═══ DATA LISTING ═══
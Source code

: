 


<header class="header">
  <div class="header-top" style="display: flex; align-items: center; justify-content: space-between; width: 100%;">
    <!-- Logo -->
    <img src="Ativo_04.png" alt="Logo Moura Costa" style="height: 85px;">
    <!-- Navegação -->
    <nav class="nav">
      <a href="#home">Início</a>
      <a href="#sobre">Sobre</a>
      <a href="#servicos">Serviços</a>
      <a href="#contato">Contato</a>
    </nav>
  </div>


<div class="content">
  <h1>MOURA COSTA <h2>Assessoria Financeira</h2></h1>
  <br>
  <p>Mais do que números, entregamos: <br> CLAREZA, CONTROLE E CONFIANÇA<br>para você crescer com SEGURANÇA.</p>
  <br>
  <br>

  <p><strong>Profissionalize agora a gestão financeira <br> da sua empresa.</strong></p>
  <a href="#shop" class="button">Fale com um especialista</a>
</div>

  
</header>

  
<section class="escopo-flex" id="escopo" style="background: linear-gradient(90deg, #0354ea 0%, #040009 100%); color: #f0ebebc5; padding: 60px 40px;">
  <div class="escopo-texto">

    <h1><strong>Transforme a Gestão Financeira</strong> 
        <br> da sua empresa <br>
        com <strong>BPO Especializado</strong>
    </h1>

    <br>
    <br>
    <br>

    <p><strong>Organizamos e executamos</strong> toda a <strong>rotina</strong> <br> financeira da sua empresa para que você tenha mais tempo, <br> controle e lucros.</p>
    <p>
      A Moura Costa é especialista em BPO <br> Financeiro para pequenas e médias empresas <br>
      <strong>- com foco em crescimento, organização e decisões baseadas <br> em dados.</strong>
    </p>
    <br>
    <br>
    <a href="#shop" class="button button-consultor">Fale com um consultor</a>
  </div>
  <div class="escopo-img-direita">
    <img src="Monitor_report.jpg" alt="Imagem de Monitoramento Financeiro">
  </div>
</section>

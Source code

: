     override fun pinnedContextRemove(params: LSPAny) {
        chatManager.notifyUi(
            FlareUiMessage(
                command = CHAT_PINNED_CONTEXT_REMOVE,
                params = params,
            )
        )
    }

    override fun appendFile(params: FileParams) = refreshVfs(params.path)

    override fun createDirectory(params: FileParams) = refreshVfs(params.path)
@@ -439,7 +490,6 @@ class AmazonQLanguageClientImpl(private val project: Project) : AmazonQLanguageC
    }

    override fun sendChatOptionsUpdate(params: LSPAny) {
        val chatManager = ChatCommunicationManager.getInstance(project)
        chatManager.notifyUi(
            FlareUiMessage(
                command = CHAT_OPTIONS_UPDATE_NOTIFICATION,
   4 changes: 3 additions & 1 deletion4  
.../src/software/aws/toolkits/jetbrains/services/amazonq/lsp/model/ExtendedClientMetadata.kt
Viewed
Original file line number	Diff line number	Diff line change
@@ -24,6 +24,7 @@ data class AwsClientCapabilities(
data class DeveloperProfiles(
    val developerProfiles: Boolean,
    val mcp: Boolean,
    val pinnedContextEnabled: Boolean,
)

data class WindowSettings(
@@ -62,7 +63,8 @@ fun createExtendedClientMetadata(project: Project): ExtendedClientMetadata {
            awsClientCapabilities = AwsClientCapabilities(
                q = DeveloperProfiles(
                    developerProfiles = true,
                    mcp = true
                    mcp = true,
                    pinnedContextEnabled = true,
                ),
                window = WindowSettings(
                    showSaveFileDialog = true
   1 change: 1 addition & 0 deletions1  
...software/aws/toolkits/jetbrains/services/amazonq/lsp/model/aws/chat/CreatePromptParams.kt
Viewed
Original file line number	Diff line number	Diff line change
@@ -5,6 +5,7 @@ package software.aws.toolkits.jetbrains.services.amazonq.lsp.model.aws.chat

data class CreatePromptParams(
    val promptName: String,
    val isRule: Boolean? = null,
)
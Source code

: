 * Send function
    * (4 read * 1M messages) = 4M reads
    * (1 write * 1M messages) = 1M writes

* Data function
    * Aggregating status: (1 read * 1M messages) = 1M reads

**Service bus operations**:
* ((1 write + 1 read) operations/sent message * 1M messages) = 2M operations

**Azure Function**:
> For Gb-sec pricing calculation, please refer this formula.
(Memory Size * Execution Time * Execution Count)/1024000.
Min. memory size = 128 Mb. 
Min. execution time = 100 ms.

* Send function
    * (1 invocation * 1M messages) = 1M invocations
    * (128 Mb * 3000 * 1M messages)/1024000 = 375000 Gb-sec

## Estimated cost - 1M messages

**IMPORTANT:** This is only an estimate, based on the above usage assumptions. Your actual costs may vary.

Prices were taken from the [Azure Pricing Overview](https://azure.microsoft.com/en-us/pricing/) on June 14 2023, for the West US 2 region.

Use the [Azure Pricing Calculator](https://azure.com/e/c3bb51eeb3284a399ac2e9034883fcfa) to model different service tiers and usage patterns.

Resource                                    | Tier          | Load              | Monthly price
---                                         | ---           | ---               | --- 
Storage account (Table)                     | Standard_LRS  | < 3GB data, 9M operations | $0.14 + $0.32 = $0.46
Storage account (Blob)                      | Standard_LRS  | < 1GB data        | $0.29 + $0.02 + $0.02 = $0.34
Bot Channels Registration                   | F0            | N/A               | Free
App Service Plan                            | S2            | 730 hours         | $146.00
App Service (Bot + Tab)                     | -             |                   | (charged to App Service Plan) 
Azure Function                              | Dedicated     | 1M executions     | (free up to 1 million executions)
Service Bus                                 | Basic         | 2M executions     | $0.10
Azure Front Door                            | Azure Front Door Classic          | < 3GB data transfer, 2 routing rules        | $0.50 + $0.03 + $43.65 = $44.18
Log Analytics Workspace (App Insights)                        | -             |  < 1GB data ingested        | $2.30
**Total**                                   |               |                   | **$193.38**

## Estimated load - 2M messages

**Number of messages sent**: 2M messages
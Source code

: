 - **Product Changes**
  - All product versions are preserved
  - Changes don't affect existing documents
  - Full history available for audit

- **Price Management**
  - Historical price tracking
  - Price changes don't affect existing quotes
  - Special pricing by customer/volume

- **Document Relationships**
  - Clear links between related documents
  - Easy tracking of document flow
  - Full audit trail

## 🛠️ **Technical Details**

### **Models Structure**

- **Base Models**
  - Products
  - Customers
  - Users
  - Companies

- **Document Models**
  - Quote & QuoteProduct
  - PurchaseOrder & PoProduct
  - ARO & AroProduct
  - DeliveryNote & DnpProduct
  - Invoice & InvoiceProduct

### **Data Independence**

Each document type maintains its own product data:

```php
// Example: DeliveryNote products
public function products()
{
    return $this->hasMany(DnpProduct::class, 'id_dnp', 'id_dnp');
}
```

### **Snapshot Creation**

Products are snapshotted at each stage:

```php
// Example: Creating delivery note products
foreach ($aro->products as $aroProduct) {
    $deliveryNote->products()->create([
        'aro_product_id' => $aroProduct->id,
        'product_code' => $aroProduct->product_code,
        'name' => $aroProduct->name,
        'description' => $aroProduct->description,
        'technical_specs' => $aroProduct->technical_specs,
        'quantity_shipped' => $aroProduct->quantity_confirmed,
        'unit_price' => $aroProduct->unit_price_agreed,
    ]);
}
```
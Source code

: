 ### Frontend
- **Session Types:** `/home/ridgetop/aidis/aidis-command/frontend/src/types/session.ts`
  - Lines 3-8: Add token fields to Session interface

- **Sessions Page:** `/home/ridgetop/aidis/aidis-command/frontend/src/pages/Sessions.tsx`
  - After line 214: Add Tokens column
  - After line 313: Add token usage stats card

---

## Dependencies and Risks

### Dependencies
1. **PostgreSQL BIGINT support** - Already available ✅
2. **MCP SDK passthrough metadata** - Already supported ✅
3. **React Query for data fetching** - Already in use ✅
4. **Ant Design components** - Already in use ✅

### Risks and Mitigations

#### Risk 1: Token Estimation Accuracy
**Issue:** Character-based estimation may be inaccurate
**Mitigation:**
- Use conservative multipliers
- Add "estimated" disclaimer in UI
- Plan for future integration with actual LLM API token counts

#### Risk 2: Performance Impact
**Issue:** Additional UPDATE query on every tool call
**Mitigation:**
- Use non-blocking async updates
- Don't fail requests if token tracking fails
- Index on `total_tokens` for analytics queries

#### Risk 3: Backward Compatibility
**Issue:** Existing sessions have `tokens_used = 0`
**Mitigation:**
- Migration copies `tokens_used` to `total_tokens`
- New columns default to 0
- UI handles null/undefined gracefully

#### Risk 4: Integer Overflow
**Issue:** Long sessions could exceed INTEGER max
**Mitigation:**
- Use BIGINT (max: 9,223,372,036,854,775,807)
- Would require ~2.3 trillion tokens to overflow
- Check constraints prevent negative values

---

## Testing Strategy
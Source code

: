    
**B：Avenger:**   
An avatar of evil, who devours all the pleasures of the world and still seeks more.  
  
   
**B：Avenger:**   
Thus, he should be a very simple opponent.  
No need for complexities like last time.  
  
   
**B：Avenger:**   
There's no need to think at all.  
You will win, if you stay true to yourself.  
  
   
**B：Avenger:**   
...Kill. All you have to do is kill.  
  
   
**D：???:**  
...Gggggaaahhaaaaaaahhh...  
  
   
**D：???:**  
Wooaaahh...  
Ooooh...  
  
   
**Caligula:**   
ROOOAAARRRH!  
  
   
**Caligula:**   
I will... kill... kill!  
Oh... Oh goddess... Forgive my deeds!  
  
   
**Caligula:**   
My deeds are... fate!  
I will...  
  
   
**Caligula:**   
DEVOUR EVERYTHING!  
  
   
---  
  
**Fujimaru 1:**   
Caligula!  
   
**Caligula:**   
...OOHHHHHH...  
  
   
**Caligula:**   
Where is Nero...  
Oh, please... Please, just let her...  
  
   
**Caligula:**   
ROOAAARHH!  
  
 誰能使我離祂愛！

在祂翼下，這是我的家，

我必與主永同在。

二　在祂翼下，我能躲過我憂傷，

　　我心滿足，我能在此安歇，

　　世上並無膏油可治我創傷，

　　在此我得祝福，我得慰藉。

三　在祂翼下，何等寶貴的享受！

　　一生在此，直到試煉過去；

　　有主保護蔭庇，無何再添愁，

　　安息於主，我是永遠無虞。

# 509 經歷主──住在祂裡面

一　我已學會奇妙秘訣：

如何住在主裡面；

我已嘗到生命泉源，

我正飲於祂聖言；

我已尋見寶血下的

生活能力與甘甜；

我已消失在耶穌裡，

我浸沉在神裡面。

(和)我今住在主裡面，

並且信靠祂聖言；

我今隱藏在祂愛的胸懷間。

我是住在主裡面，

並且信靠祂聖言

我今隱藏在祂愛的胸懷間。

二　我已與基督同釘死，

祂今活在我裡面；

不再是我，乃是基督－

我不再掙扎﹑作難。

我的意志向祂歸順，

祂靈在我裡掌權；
═══
- **ACTION ITEM**: Identify the lines of the entries containing the string "Fale". Copy each such line.

- **ANSWER TO THE PROBLEM**:
  <a href="#shop" class="button">Fale com um especialista</a>
    <a href="#shop" class="button button-consultor">Fale com um consultor</a>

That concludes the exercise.